The foregoing discussion of the disclosure has been presented for purposes of illustration and description. The foregoing is not intended to limit the disclosure to the form or forms disclosed herein. In the foregoing Detailed Description for example, various features of the disclosure are grouped together in one or more, aspects, embodiments, and configurations for the purpose of streamlining the disclosure. The features of the aspects, embodiments, and configurations of the disclosure may be combined in alternate aspects, embodiments, and configurations other than those discussed above. This method of disclosure is not to be interpreted as reflecting an intention that the claimed disclosure requires more features than are expressly recited in each claim. Rather, as the following claims reflect, inventive aspects lie in less than all features of a single foregoing disclosed aspects, embodiments, and configurations. Thus, the following claims are hereby incorporated into this Detailed Description, with each claim standing on its own as a separate preferred embodiment of the disclosure.

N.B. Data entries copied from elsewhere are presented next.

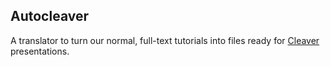 ## Autocleaver

A translator to turn our normal, full-text tutorials into files ready for [Cleaver](https://github.com/jdan/cleaver) presentations.

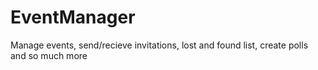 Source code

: # EventManager
Manage events, send/recieve invitations, lost and found list, create polls and so much more

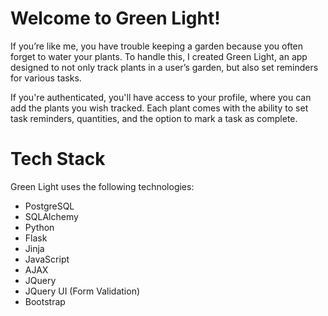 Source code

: # Welcome to Green Light!

If you’re like me, you have trouble keeping a garden because you often forget to water your plants. To handle this, I created Green Light, an app designed to not only track plants in a user’s garden, but also set reminders for various tasks.

If you're authenticated, you'll have access to your profile, where you can add the plants you wish tracked. Each plant comes with the ability to set task reminders, quantities, and the option to mark a task as complete.

# Tech Stack

Green Light uses the following technologies:

* PostgreSQL
* SQLAlchemy
* Python
* Flask
* Jinja
* JavaScript
* AJAX
* JQuery
* JQuery UI (Form Validation)
* Bootstrap

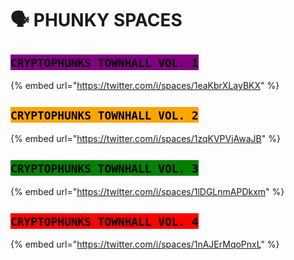 # 🗣 PHUNKY SPACES

## <mark style="background-color:purple;">`CRYPTOPHUNKS TOWNHALL VOL. 1`</mark>

{% embed url="https://twitter.com/i/spaces/1eaKbrXLayBKX" %}

## <mark style="background-color:orange;">`CRYPTOPHUNKS TOWNHALL VOL. 2`</mark>

{% embed url="https://twitter.com/i/spaces/1zqKVPVjAwaJB" %}

## <mark style="background-color:green;">`CRYPTOPHUNKS TOWNHALL VOL. 3`</mark>

{% embed url="https://twitter.com/i/spaces/1lDGLnmAPDkxm" %}

## <mark style="background-color:red;">`CRYPTOPHUNKS TOWNHALL VOL. 4`</mark>

{% embed url="https://twitter.com/i/spaces/1nAJErMqoPnxL" %}
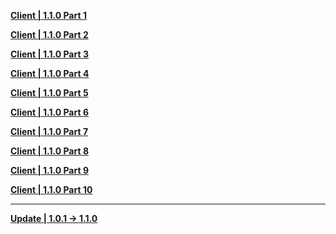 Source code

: **[Client | 1.1.0  Part 1](https://autopatchos.zenlesszonezero.com/package_download/op/client_app/os/download/20240803155052_sLuZ7jKzX1U3OMad/VolumeZip/ZenlessZoneZero_1.1.0_AS.zip.001)**

**[Client | 1.1.0  Part 2](https://autopatchos.zenlesszonezero.com/package_download/op/client_app/os/download/20240803155052_sLuZ7jKzX1U3OMad/VolumeZip/ZenlessZoneZero_1.1.0_AS.zip.002)**

**[Client | 1.1.0  Part 3](https://autopatchos.zenlesszonezero.com/package_download/op/client_app/os/download/20240803155052_sLuZ7jKzX1U3OMad/VolumeZip/ZenlessZoneZero_1.1.0_AS.zip.003)**

**[Client | 1.1.0  Part 4](https://autopatchos.zenlesszonezero.com/package_download/op/client_app/os/download/20240803155052_sLuZ7jKzX1U3OMad/VolumeZip/ZenlessZoneZero_1.1.0_AS.zip.004)**

**[Client | 1.1.0  Part 5](https://autopatchos.zenlesszonezero.com/package_download/op/client_app/os/download/20240803155052_sLuZ7jKzX1U3OMad/VolumeZip/ZenlessZoneZero_1.1.0_AS.zip.005)**

**[Client | 1.1.0  Part 6](https://autopatchos.zenlesszonezero.com/package_download/op/client_app/os/download/20240803155052_sLuZ7jKzX1U3OMad/VolumeZip/ZenlessZoneZero_1.1.0_AS.zip.006)**

**[Client | 1.1.0  Part 7](https://autopatchos.zenlesszonezero.com/package_download/op/client_app/os/download/20240803155052_sLuZ7jKzX1U3OMad/VolumeZip/ZenlessZoneZero_1.1.0_AS.zip.007)**

**[Client | 1.1.0  Part 8](https://autopatchos.zenlesszonezero.com/package_download/op/client_app/os/download/20240803155052_sLuZ7jKzX1U3OMad/VolumeZip/ZenlessZoneZero_1.1.0_AS.zip.008)**

**[Client | 1.1.0  Part 9](https://autopatchos.zenlesszonezero.com/package_download/op/client_app/os/download/20240803155052_sLuZ7jKzX1U3OMad/VolumeZip/ZenlessZoneZero_1.1.0_AS.zip.009)**

**[Client | 1.1.0  Part 10](https://autopatchos.zenlesszonezero.com/package_download/op/client_app/os/download/20240803155052_sLuZ7jKzX1U3OMad/VolumeZip/ZenlessZoneZero_1.1.0_AS.zip.010)**

---

**[Update | 1.0.1 -> 1.1.0](https://autopatchos.zenlesszonezero.com/pclauncher/nap_global/game_1.0.1_1.1.0_hdiff_dQFWeJdkQICTaAhw.zip)**
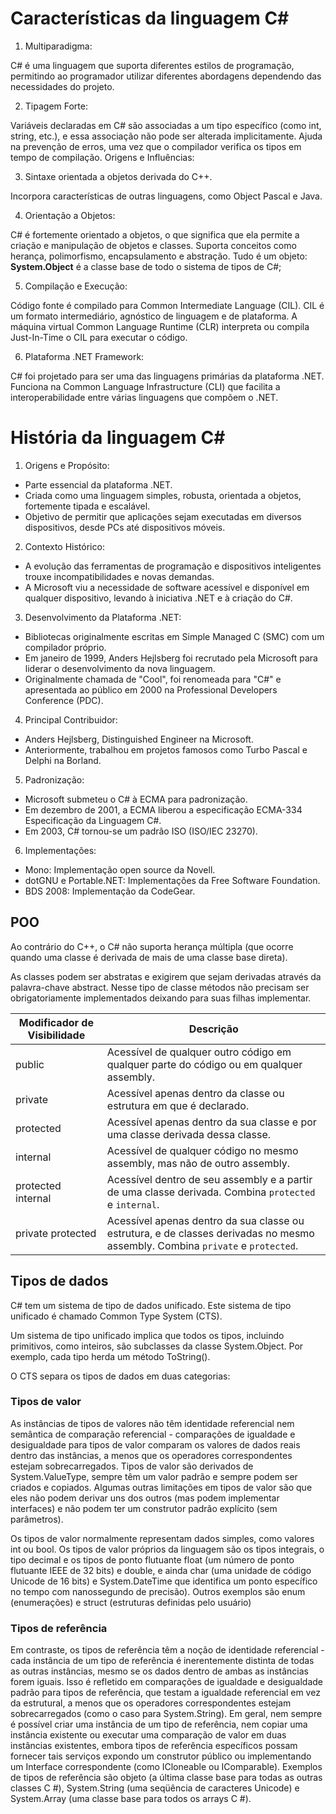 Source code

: # Características da linguagem C#

1. Multiparadigma:

C# é uma linguagem que suporta diferentes estilos de programação, permitindo ao programador utilizar diferentes abordagens dependendo das necessidades do projeto.

2. Tipagem Forte:

Variáveis declaradas em C# são associadas a um tipo específico (como int, string, etc.), e essa associação não pode ser alterada implicitamente.
Ajuda na prevenção de erros, uma vez que o compilador verifica os tipos em tempo de compilação.
Origens e Influências:

3. Sintaxe orientada a objetos derivada do C++.

Incorpora características de outras linguagens, como Object Pascal e Java.

4. Orientação a Objetos:

C# é fortemente orientado a objetos, o que significa que ela permite a criação e manipulação de objetos e classes.
Suporta conceitos como herança, polimorfismo, encapsulamento e abstração. Tudo é um objeto: **System.Object** é a classe base de todo o sistema de tipos de C#;

5. Compilação e Execução:

Código fonte é compilado para Common Intermediate Language (CIL).
CIL é um formato intermediário, agnóstico de linguagem e de plataforma.
A máquina virtual Common Language Runtime (CLR) interpreta ou compila Just-In-Time o CIL para executar o código.

6. Plataforma .NET Framework:

C# foi projetado para ser uma das linguagens primárias da plataforma .NET.
Funciona na Common Language Infrastructure (CLI) que facilita a interoperabilidade entre várias linguagens que compõem o .NET.

# História da linguagem C#

1. Origens e Propósito:

- Parte essencial da plataforma .NET.
- Criada como uma linguagem simples, robusta, orientada a objetos, fortemente tipada e escalável.
- Objetivo de permitir que aplicações sejam executadas em diversos dispositivos, desde PCs até dispositivos móveis.

2. Contexto Histórico:

- A evolução das ferramentas de programação e dispositivos inteligentes trouxe incompatibilidades e novas demandas.
- A Microsoft viu a necessidade de software acessível e disponível em qualquer dispositivo, levando à iniciativa .NET e à criação do C#.

3. Desenvolvimento da Plataforma .NET:

- Bibliotecas originalmente escritas em Simple Managed C (SMC) com um compilador próprio.
- Em janeiro de 1999, Anders Hejlsberg foi recrutado pela Microsoft para liderar o desenvolvimento da nova linguagem.
- Originalmente chamada de "Cool", foi renomeada para "C#" e apresentada ao público em 2000 na Professional Developers Conference (PDC).

4. Principal Contribuidor:

- Anders Hejlsberg, Distinguished Engineer na Microsoft.
- Anteriormente, trabalhou em projetos famosos como Turbo Pascal e Delphi na Borland.

5. Padronização:

- Microsoft submeteu o C# à ECMA para padronização.
- Em dezembro de 2001, a ECMA liberou a especificação ECMA-334 Especificação da Linguagem C#.
- Em 2003, C# tornou-se um padrão ISO (ISO/IEC 23270).

6. Implementações:

- Mono: Implementação open source da Novell.
- dotGNU e Portable.NET: Implementações da Free Software Foundation.
- BDS 2008: Implementação da CodeGear.

## POO

Ao contrário do C++, o C# não suporta herança múltipla (que ocorre quando uma classe é derivada de mais de uma classe base direta).

As classes podem ser abstratas e exigirem que sejam derivadas através da palavra-chave abstract. Nesse tipo de classe métodos não precisam ser obrigatoriamente implementados deixando para suas filhas implementar.

| Modificador de Visibilidade | Descrição                                                                                                                      |
| --------------------------- | ------------------------------------------------------------------------------------------------------------------------------ |
| public                      | Acessível de qualquer outro código em qualquer parte do código ou em qualquer assembly.                                        |
| private                     | Acessível apenas dentro da classe ou estrutura em que é declarado.                                                             |
| protected                   | Acessível apenas dentro da sua classe e por uma classe derivada dessa classe.                                                  |
| internal                    | Acessível de qualquer código no mesmo assembly, mas não de outro assembly.                                                     |
| protected internal          | Acessível dentro de seu assembly e a partir de uma classe derivada. Combina `protected` e `internal`.                          |
| private protected           | Acessível apenas dentro da sua classe ou estrutura, e de classes derivadas no mesmo assembly. Combina `private` e `protected`. |

## Tipos de dados

C# tem um sistema de tipo de dados unificado. Este sistema de tipo unificado é chamado Common Type System (CTS).

Um sistema de tipo unificado implica que todos os tipos, incluindo primitivos, como inteiros, são subclasses da classe System.Object. Por exemplo, cada tipo herda um método ToString().

O CTS separa os tipos de dados em duas categorias:

### Tipos de valor

As instâncias de tipos de valores não têm identidade referencial nem semântica de comparação referencial - comparações de igualdade e desigualdade para tipos de valor comparam os valores de dados reais dentro das instâncias, a menos que os operadores correspondentes estejam sobrecarregados. Tipos de valor são derivados de System.ValueType, sempre têm um valor padrão e sempre podem ser criados e copiados. Algumas outras limitações em tipos de valor são que eles não podem derivar uns dos outros (mas podem implementar interfaces) e não podem ter um construtor padrão explícito (sem parâmetros).

Os tipos de valor normalmente representam dados simples, como valores int ou bool. Os tipos de valor próprios da linguagem são os tipos integrais, o tipo decimal e os tipos de ponto flutuante float (um número de ponto flutuante IEEE de 32 bits) e double, e ainda char (uma unidade de código Unicode de 16 bits) e System.DateTime que identifica um ponto específico no tempo com nanossegundo de precisão). Outros exemplos são enum (enumerações) e struct (estruturas definidas pelo usuário)

### Tipos de referência

Em contraste, os tipos de referência têm a noção de identidade referencial - cada instância de um tipo de referência é inerentemente distinta de todas as outras instâncias, mesmo se os dados dentro de ambas as instâncias forem iguais. Isso é refletido em comparações de igualdade e desigualdade padrão para tipos de referência, que testam a igualdade referencial em vez da estrutural, a menos que os operadores correspondentes estejam sobrecarregados (como o caso para System.String). Em geral, nem sempre é possível criar uma instância de um tipo de referência, nem copiar uma instância existente ou executar uma comparação de valor em duas instâncias existentes, embora tipos de referência específicos possam fornecer tais serviços expondo um construtor público ou implementando um Interface correspondente (como ICloneable ou IComparable). Exemplos de tipos de referência são objeto (a última classe base para todas as outras classes C #), System.String (uma seqüência de caracteres Unicode) e System.Array (uma classe base para todos os arrays C #).
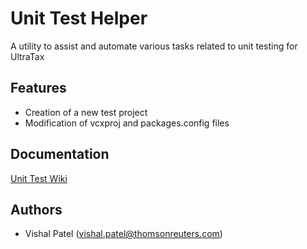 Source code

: 
# Unit Test Helper

A utility to assist and automate various tasks related to unit testing for UltraTax


## Features

- Creation of a new test project 
- Modification of vcxproj and packages.config files


## Documentation

[Unit Test Wiki](https://bluemoonwiki.int.thomsonreuters.com/index.php/Tax_Compliance_Unit_Testing)


## Authors

- Vishal Patel (vishal.patel@thomsonreuters.com)

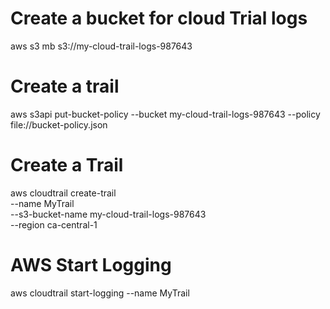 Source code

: # Create a bucket for cloud Trial logs

aws s3 mb s3://my-cloud-trail-logs-987643

# Create a trail

aws s3api put-bucket-policy --bucket my-cloud-trail-logs-987643 --policy file://bucket-policy.json

# Create a Trail 

aws cloudtrail create-trail \
--name MyTrail \
--s3-bucket-name my-cloud-trail-logs-987643 \
--region ca-central-1


# AWS Start Logging

aws cloudtrail start-logging --name MyTrail



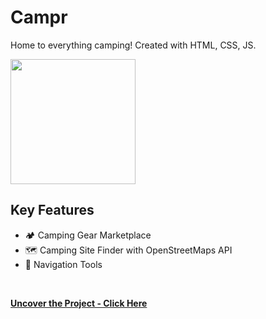 # Campr
Home to everything camping! Created with HTML, CSS, JS. 
<br>

<img src="img/campr.png" height="200">
<br>

## Key Features

* 🏕️ Camping Gear Marketplace
* 🗺️ Camping Site Finder with OpenStreetMaps API
* 🧭 Navigation Tools
<br>

**[<i class="fa-solid fa-up-right-from-square"></i> Uncover the Project - Click Here](https://github.com/shivk-1/Campr)**
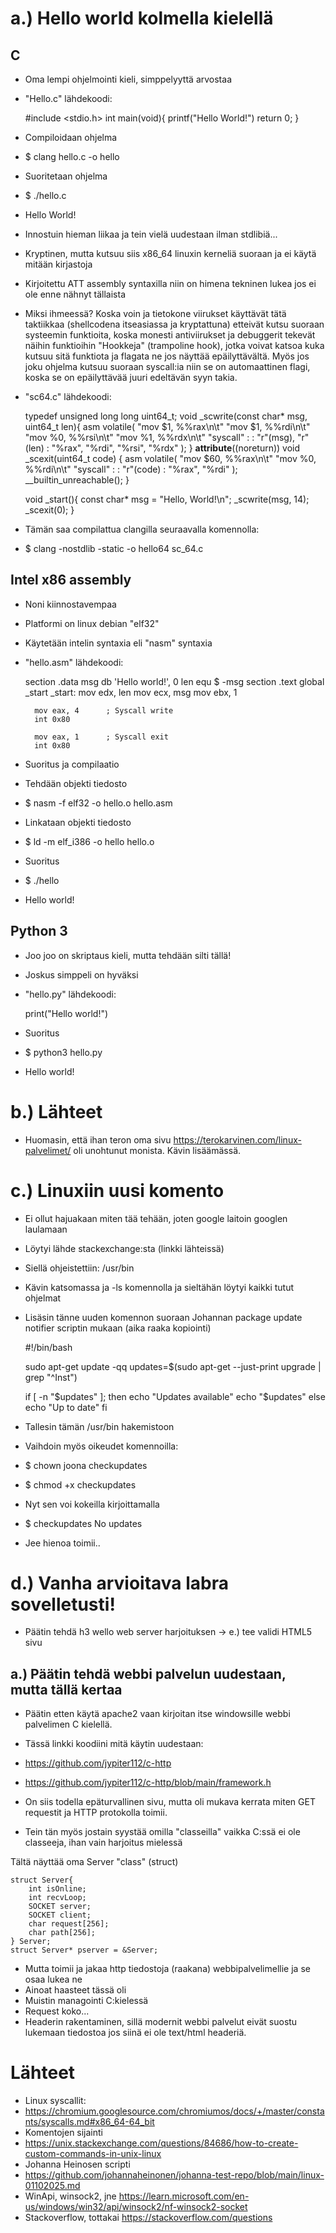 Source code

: # a.) Hello world kolmella kielellä
## C
- Oma lempi ohjelmointi kieli, simppelyyttä arvostaa

- "Hello.c" lähdekoodi:

    #include <stdio.h>
    int main(void){
        printf("Hello World!")
        return 0;
    }

- Compiloidaan ohjelma
- $ clang hello.c -o hello

- Suoritetaan ohjelma
- $ ./hello.c
- Hello World!

- Innostuin hieman liikaa ja tein vielä uudestaan ilman stdlibiä...
- Kryptinen, mutta kutsuu siis x86_64 linuxin kerneliä suoraan ja ei käytä mitään kirjastoja
- Kirjoitettu ATT assembly syntaxilla niin on himena tekninen lukea jos ei ole enne nähnyt tällaista

- Miksi ihmeessä? Koska voin ja tietokone viirukset käyttävät tätä taktiikkaa (shellcodena itseasiassa ja kryptattuna) etteivät kutsu suoraan systeemin funktioita, koska monesti antiviirukset ja debuggerit tekevät näihin funktioihin "Hookkeja" (trampoline hook), jotka voivat katsoa kuka kutsuu sitä funktiota ja flagata ne jos näyttää epäilyttävältä. Myös jos joku ohjelma kutsuu suoraan syscall:ia niin se on automaattinen flagi, koska se on epäilyttävää juuri edeltävän syyn takia.

- "sc64.c" lähdekoodi:

    typedef unsigned long long uint64_t;
    void _scwrite(const char* msg, uint64_t len){
        asm volatile(
            "mov $1, %%rax\n\t"
            "mov $1, %%rdi\n\t"
            "mov %0, %%rsi\n\t"
            "mov %1, %%rdx\n\t"
            "syscall"
            :
            : "r"(msg), "r"(len)
            : "%rax", "%rdi", "%rsi", "%rdx"
        );
    }
    __attribute__((noreturn)) void _scexit(uint64_t code) {
        asm volatile(
            "mov $60, %%rax\n\t"
            "mov %0, %%rdi\n\t"
            "syscall"
            :
            : "r"(code)
            : "%rax", "%rdi"
        );
        __builtin_unreachable();
    }

    void _start(){
        const char* msg = "Hello, World!\n";
        _scwrite(msg, 14);
        _scexit(0);
    }

- Tämän saa compilattua clangilla seuraavalla komennolla:
- $ clang -nostdlib -static -o hello64 sc_64.c


## Intel x86 assembly
- Noni kiinnostavempaa
- Platformi on linux debian "elf32"
- Käytetään intelin syntaxia eli "nasm" syntaxia

- "hello.asm" lähdekoodi:

    section .data
        msg db 'Hello world!', 0
        len equ $ -msg
    section .text
    global _start
        _start:
        mov edx, len
        mov ecx, msg
        mov ebx, 1

        mov eax, 4      ; Syscall write
        int 0x80

        mov eax, 1      ; Syscall exit
        int 0x80

- Suoritus ja compilaatio

- Tehdään objekti tiedosto
- $ nasm -f elf32 -o hello.o hello.asm

- Linkataan objekti tiedosto
- $ ld -m elf_i386 -o hello hello.o

- Suoritus
- $ ./hello
- Hello world!

## Python 3
- Joo joo on skriptaus kieli, mutta tehdään silti tällä!
- Joskus simppeli on hyväksi

- "hello.py" lähdekoodi:

    print("Hello world!")

- Suoritus
- $ python3 hello.py
- Hello world!

# b.) Lähteet
- Huomasin, että ihan teron oma sivu https://terokarvinen.com/linux-palvelimet/ oli unohtunut monista. Kävin lisäämässä.

# c.) Linuxiin uusi komento
- Ei ollut hajuakaan miten tää tehään, joten google laitoin googlen laulamaan
- Löytyi lähde stackexchange:sta (linkki lähteissä)
- Siellä ohjeistettiin: /usr/bin
- Kävin katsomassa ja -ls komennolla ja sieltähän löytyi kaikki tutut ohjelmat
- Lisäsin tänne uuden komennon suoraan Johannan package update notifier scriptin mukaan (aika raaka kopiointi)

    #!/bin/bash

    sudo apt-get update -qq
    updates=$(sudo apt-get --just-print upgrade | grep "^Inst")

    if [ -n "$updates" ]; then
            echo "Updates available"
            echo "$updates"
    else
            echo "Up to date"
    fi

- Tallesin tämän /usr/bin hakemistoon
- Vaihdoin myös oikeudet komennoilla:
- $ chown joona checkupdates
- $ chmod +x checkupdates

- Nyt sen voi kokeilla kirjoittamalla
- $ checkupdates
No updates

- Jee hienoa toimii..

# d.) Vanha arvioitava labra sovelletusti!
- Päätin tehdä h3 wello web server harjoituksen -> e.) tee validi HTML5 sivu

## a.) Päätin tehdä webbi palvelun uudestaan, mutta tällä kertaa
- Päätin etten käytä apache2 vaan kirjoitan itse windowsille webbi palvelimen C kielellä.
- Tässä linkki koodiini mitä käytin uudestaan:
- https://github.com/jypiter112/c-http
- https://github.com/jypiter112/c-http/blob/main/framework.h

- On siis todella epäturvallinen sivu, mutta oli mukava kerrata miten GET requestit ja HTTP protokolla toimii.
- Tein tän myös jostain syystää omilla "classeilla" vaikka C:ssä ei ole classeeja, ihan vain harjoitus mielessä

Tältä näyttää oma Server "class" (struct)

    struct Server{
        int isOnline;
        int recvLoop;
        SOCKET server;
        SOCKET client;
        char request[256];
        char path[256];
    } Server; 
    struct Server* pserver = &Server;

- Mutta toimii ja jakaa http tiedostoja (raakana) webbipalvelimellie ja se osaa lukea ne
- Ainoat haasteet tässä oli
- Muistin managointi C:kielessä
- Request koko...
- Headerin rakentaminen, sillä modernit webbi palvelut eivät suostu lukemaan tiedostoa jos siinä ei ole text/html headeriä.

# Lähteet
- Linux syscallit:
- https://chromium.googlesource.com/chromiumos/docs/+/master/constants/syscalls.md#x86_64-64_bit
- Komentojen sijainti
- https://unix.stackexchange.com/questions/84686/how-to-create-custom-commands-in-unix-linux
- Johanna Heinosen scripti
- https://github.com/johannaheinonen/johanna-test-repo/blob/main/linux-01102025.md
- WinApi, winsock2, jne
https://learn.microsoft.com/en-us/windows/win32/api/winsock2/nf-winsock2-socket
- Stackoverflow, tottakai
https://stackoverflow.com/questions

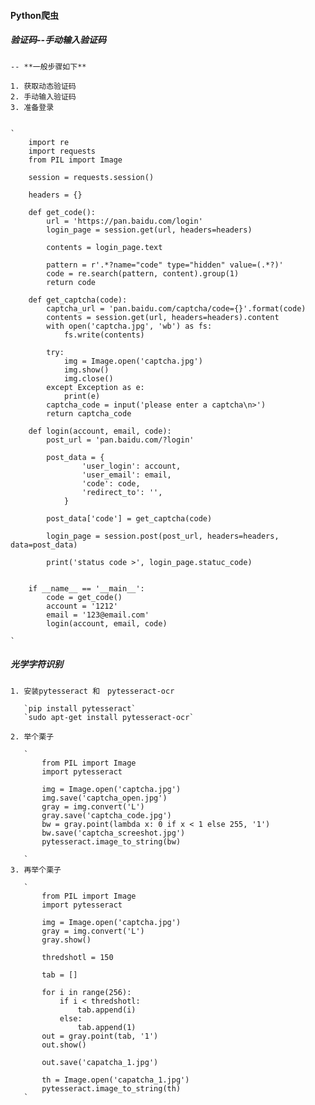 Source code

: #### Python爬虫


##### 验证码--手动输入验证码
>
    -- **一般步骤如下**

    1. 获取动态验证码
    2. 手动输入验证码
    3. 准备登录


    `
        import re
        import requests
        from PIL import Image

        session = requests.session()

        headers = {}

        def get_code():
            url = 'https://pan.baidu.com/login' 
            login_page = session.get(url, headers=headers)

            contents = login_page.text

            pattern = r'.*?name="code" type="hidden" value=(.*?)'
            code = re.search(pattern, content).group(1)
            return code

        def get_captcha(code):
            captcha_url = 'pan.baidu.com/captcha/code={}'.format(code)
            contents = session.get(url, headers=headers).content
            with open('captcha.jpg', 'wb') as fs:
                fs.write(contents)

            try:
                img = Image.open('captcha.jpg')
                img.show()
                img.close()
            except Exception as e:
                print(e)
            captcha_code = input('please enter a captcha\n>')
            return captcha_code

        def login(account, email, code):
            post_url = 'pan.baidu.com/?login'

            post_data = {
                    'user_login': account,
                    'user_email': email,
                    'code': code,
                    'redirect_to': '',
                }

            post_data['code'] = get_captcha(code)
            
            login_page = session.post(post_url, headers=headers, data=post_data)

            print('status code >', login_page.statuc_code)


        if __name__ == '__main__':
            code = get_code()
            account = '1212'
            email = '123@email.com'
            login(account, email, code)

    `

##### 光学字符识别
>
    1. 安装pytesseract 和　pytesseract-ocr
       
       `pip install pytesseract`
       `sudo apt-get install pytesseract-ocr`

    2. 举个栗子

       `
           from PIL import Image
           import pytesseract

           img = Image.open('captcha.jpg')
           img.save('captcha_open.jpg')
           gray = img.convert('L')
           gray.save('captcha_code.jpg')
           bw = gray.point(lambda x: 0 if x < 1 else 255, '1')
           bw.save('captcha_screeshot.jpg')
           pytesseract.image_to_string(bw)

       `
    3. 再举个栗子

       `
           from PIL import Image
           import pytesseract

           img = Image.open('captcha.jpg')
           gray = img.convert('L')
           gray.show()

           thredshotl = 150

           tab = []

           for i in range(256):
               if i < thredshotl:
                   tab.append(i)
               else:
                   tab.append(1)
           out = gray.point(tab, '1')
           out.show()

           out.save('capatcha_1.jpg')

           th = Image.open('capatcha_1.jpg')
           pytesseract.image_to_string(th)
       `
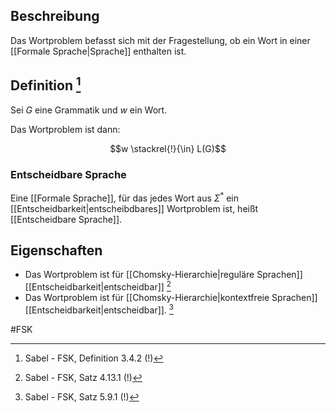 ## Beschreibung

Das Wortproblem befasst sich mit der Fragestellung, ob ein Wort in einer [[Formale Sprache|Sprache]] enthalten ist.

## Definition [^1]

Sei $G$ eine Grammatik und $w$ ein Wort.

Das Wortproblem ist dann:

$$w \stackrel{!}{\in} L(G)$$

### Entscheidbare Sprache
Eine [[Formale Sprache]], für das jedes Wort aus $\Sigma^*$ ein [[Entscheidbarkeit|entscheibdbares]] Wortproblem ist, heißt [[Entscheidbare Sprache]].

## Eigenschaften
- Das Wortproblem ist für [[Chomsky-Hierarchie|reguläre Sprachen]] [[Entscheidbarkeit|entscheidbar]] [^2] 
- Das Wortproblem ist für [[Chomsky-Hierarchie|kontextfreie Sprachen]] [[Entscheidbarkeit|entscheidbar]]. [^3]

#FSK 


[^1]: Sabel - FSK, Definition 3.4.2 (!)
[^2]: Sabel - FSK, Satz 4.13.1 (!)
[^3]: Sabel - FSK, Satz 5.9.1 (!)
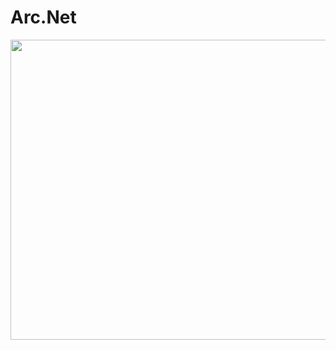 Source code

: # Arc.Net

<img src="https://github.com/XionWin/Arc.Net/blob/main/_Attachment/Screen_Short.png" width="800" height="480">
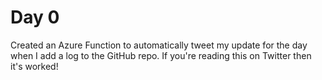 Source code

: # Day 0

Created an Azure Function to automatically tweet my update for the day when I add a log to the GitHub repo. If you're reading this on Twitter then it's worked!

Moreover, though the description of the disclosure has included description of one or more aspects, embodiments, or configurations and certain variations and modifications, other variations, combinations, and modifications are within the scope of the disclosure, e.g., as may be within the skill and knowledge of those in the art, after understanding the present disclosure. It is intended to obtain rights which include alternative aspects, embodiments, and configurations to the extent permitted, including alternate, interchangeable and/or equivalent structures, functions, ranges or steps to those claimed, whether or not such alternate, interchangeable and/or equivalent structures, functions, ranges or steps are disclosed herein, and without intending to publicly dedicate any patentable subject matter.